• TASK DETAILS: How many lines of these records hold the string "Harry"? Reply with the number alone.

• AVAILABLE DATA:
--------------------

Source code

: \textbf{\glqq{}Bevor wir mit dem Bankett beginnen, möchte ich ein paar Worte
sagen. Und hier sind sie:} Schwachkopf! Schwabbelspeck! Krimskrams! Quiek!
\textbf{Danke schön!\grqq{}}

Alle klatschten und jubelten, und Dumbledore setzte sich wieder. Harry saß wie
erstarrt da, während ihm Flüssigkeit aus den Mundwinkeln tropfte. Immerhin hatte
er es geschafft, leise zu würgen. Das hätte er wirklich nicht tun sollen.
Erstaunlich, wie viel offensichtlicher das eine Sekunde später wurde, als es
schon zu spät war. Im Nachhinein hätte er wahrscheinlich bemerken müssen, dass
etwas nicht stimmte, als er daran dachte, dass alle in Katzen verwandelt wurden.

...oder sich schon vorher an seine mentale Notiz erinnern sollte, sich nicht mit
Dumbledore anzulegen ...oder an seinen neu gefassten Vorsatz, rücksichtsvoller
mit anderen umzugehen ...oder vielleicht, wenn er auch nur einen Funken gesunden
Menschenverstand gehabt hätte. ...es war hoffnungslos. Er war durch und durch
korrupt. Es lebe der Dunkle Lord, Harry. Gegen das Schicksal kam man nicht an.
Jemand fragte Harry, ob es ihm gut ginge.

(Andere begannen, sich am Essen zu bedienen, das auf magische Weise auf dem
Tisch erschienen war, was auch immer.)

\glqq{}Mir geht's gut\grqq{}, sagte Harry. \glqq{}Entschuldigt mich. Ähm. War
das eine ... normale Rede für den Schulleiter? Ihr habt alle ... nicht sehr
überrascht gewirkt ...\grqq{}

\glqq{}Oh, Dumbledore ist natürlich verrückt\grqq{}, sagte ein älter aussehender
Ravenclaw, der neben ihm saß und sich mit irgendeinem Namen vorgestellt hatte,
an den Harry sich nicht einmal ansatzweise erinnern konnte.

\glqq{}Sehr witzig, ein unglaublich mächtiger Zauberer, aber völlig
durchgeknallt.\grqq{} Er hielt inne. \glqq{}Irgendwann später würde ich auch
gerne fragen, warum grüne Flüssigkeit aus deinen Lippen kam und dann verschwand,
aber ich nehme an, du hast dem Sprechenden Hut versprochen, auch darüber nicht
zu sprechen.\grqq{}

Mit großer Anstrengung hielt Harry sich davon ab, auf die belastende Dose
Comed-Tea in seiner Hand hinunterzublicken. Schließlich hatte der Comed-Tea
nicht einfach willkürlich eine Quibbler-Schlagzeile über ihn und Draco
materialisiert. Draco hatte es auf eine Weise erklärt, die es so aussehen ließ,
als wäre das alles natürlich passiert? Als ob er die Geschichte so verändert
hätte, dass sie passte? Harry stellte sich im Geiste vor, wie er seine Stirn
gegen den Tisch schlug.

--------------------

• EXERCISE ANSWER: 7